» **PROBLEM TO WORK ON**:
The lines from the one holding "1. 이미자와 레이블의 자료들을 모은다 ⇒ 데이터셋 만들기" to the end of the records below, exactly as written, are the only thing to return.

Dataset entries
* * * * * * *

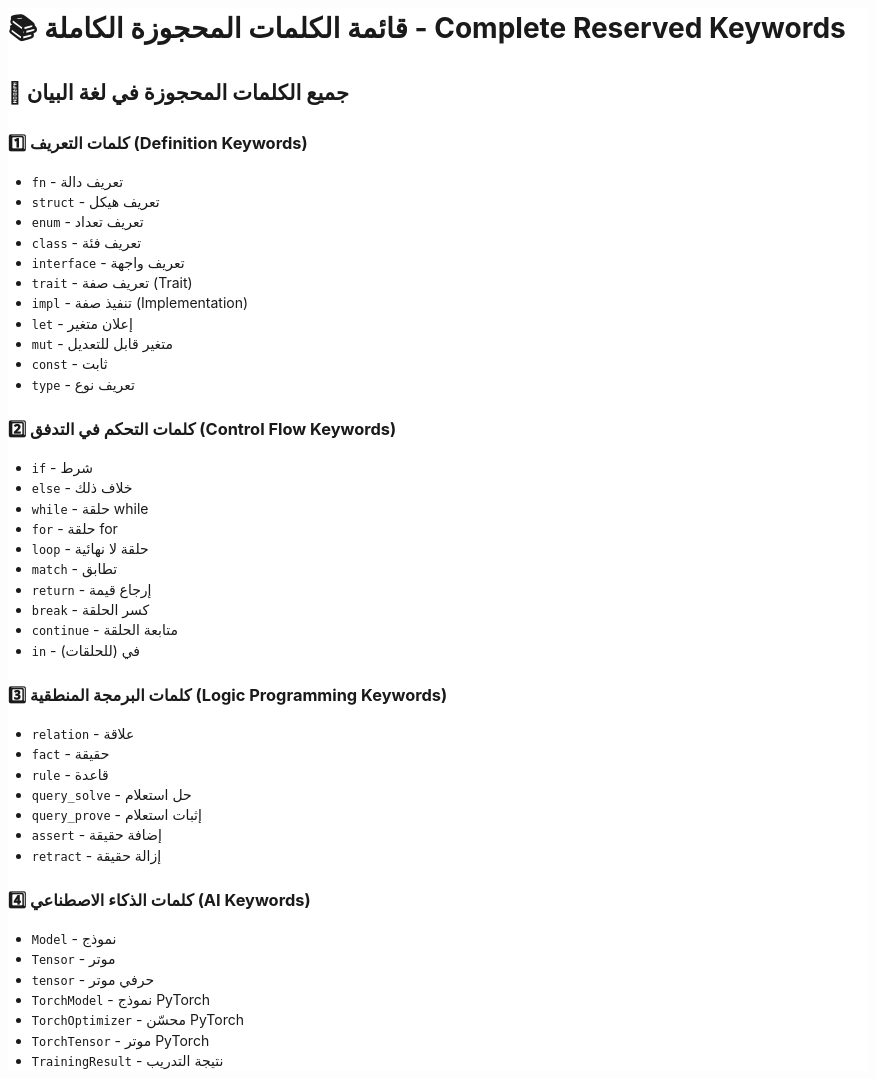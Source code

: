 # 📚 قائمة الكلمات المحجوزة الكاملة - Complete Reserved Keywords

## 🔑 جميع الكلمات المحجوزة في لغة البيان

### 1️⃣ **كلمات التعريف** (Definition Keywords)
- `fn` - تعريف دالة
- `struct` - تعريف هيكل
- `enum` - تعريف تعداد
- `class` - تعريف فئة
- `interface` - تعريف واجهة
- `trait` - تعريف صفة (Trait)
- `impl` - تنفيذ صفة (Implementation)
- `let` - إعلان متغير
- `mut` - متغير قابل للتعديل
- `const` - ثابت
- `type` - تعريف نوع

### 2️⃣ **كلمات التحكم في التدفق** (Control Flow Keywords)
- `if` - شرط
- `else` - خلاف ذلك
- `while` - حلقة while
- `for` - حلقة for
- `loop` - حلقة لا نهائية
- `match` - تطابق
- `return` - إرجاع قيمة
- `break` - كسر الحلقة
- `continue` - متابعة الحلقة
- `in` - في (للحلقات)

### 3️⃣ **كلمات البرمجة المنطقية** (Logic Programming Keywords)
- `relation` - علاقة
- `fact` - حقيقة
- `rule` - قاعدة
- `query_solve` - حل استعلام
- `query_prove` - إثبات استعلام
- `assert` - إضافة حقيقة
- `retract` - إزالة حقيقة

### 4️⃣ **كلمات الذكاء الاصطناعي** (AI Keywords)
- `Model` - نموذج
- `Tensor` - موتر
- `tensor` - حرفي موتر
- `TorchModel` - نموذج PyTorch
- `TorchOptimizer` - محسّن PyTorch
- `TorchTensor` - موتر PyTorch
- `TrainingResult` - نتيجة التدريب
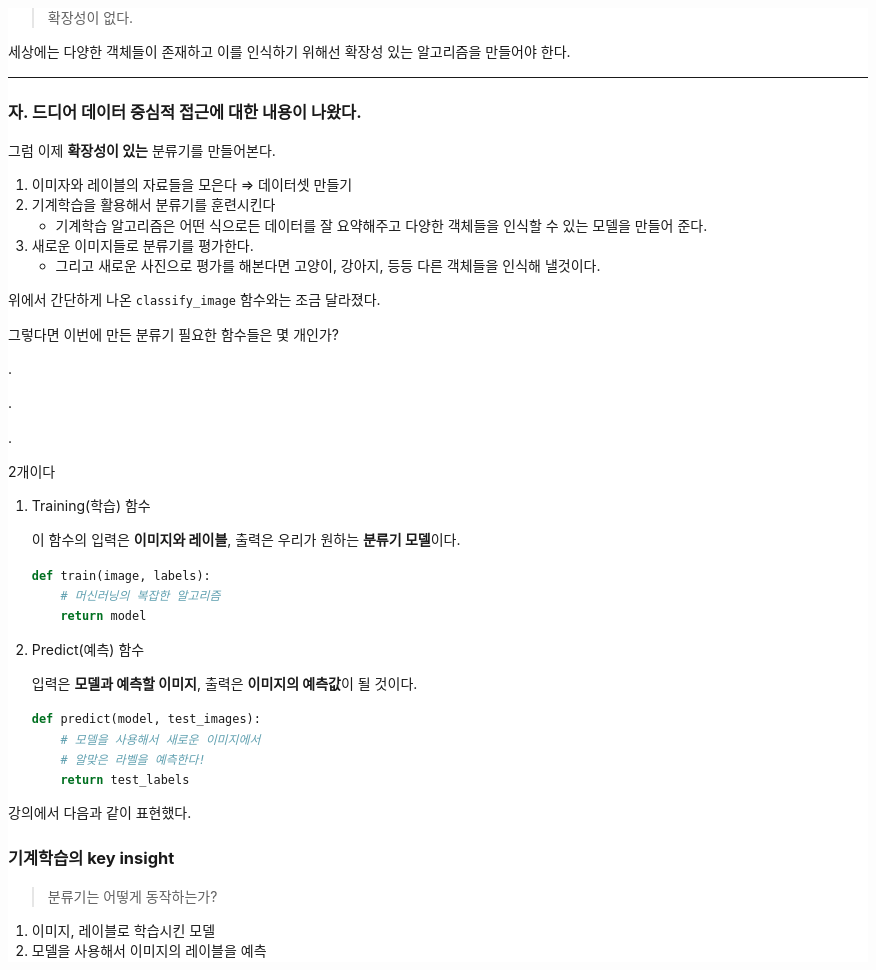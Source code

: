 > 확장성이 없다.

세상에는 다양한 객체들이 존재하고 이를 인식하기 위해선 확장성 있는 알고리즘을 만들어야 한다.

---

### 자. 드디어 데이터 중심적 접근에 대한 내용이 나왔다.

그럼 이제 **확장성이 있는** 분류기를 만들어본다.

1. 이미자와 레이블의 자료들을 모은다 ⇒ 데이터셋 만들기
2. 기계학습을 활용해서 분류기를 훈련시킨다
    - 기계학습 알고리즘은 어떤 식으로든 데이터를 잘 요약해주고 다양한 객체들을 인식할 수 있는 모델을 만들어 준다.
3. 새로운 이미지들로 분류기를 평가한다.
    - 그리고 새로운 사진으로 평가를 해본다면 고양이, 강아지, 등등 다른 객체들을 인식해 낼것이다.

위에서 간단하게 나온 `classify_image` 함수와는 조금 달라졌다.

그렇다면 이번에 만든 분류기 필요한 함수들은 몇 개인가?

.

.

.

2개이다

1. Training(학습) 함수

    이 함수의 입력은 **이미지와 레이블**, 출력은 우리가 원하는 **분류기 모델**이다.

    ```python
    def train(image, labels):
    	# 머신러닝의 복잡한 알고리즘
    	return model
    ```

2. Predict(예측) 함수

    입력은 **모델과 예측할 이미지**, 출력은 **이미지의 예측값**이 될 것이다.

    ```python
    def predict(model, test_images):
    	# 모델을 사용해서 새로운 이미지에서
    	# 알맞은 라벨을 예측한다!
    	return test_labels
    ```

강의에서 다음과 같이 표현했다.

### 기계학습의 key insight

> 분류기는 어떻게 동작하는가?
1. 이미지, 레이블로 학습시킨 모델
2. 모델을 사용해서 이미지의 레이블을 예측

* * * * * * *

» **SOLUTION TO THE PROBLEM**:
1. 이미자와 레이블의 자료들을 모은다 ⇒ 데이터셋 만들기
2. 기계학습을 활용해서 분류기를 훈련시킨다
    - 기계학습 알고리즘은 어떤 식으로든 데이터를 잘 요약해주고 다양한 객체들을 인식할 수 있는 모델을 만들어 준다.
3. 새로운 이미지들로 분류기를 평가한다.
    - 그리고 새로운 사진으로 평가를 해본다면 고양이, 강아지, 등등 다른 객체들을 인식해 낼것이다.

위에서 간단하게 나온 `classify_image` 함수와는 조금 달라졌다.

그렇다면 이번에 만든 분류기 필요한 함수들은 몇 개인가?

.

.

.

2개이다

1. Training(학습) 함수

    이 함수의 입력은 **이미지와 레이블**, 출력은 우리가 원하는 **분류기 모델**이다.

    ```python
    def train(image, labels):
    	# 머신러닝의 복잡한 알고리즘
    	return model
    ```

2. Predict(예측) 함수

    입력은 **모델과 예측할 이미지**, 출력은 **이미지의 예측값**이 될 것이다.

    ```python
    def predict(model, test_images):
    	# 모델을 사용해서 새로운 이미지에서
    	# 알맞은 라벨을 예측한다!
    	return test_labels
    ```

강의에서 다음과 같이 표현했다.

### 기계학습의 key insight

> 분류기는 어떻게 동작하는가?
1. 이미지, 레이블로 학습시킨 모델
2. 모델을 사용해서 이미지의 레이블을 예측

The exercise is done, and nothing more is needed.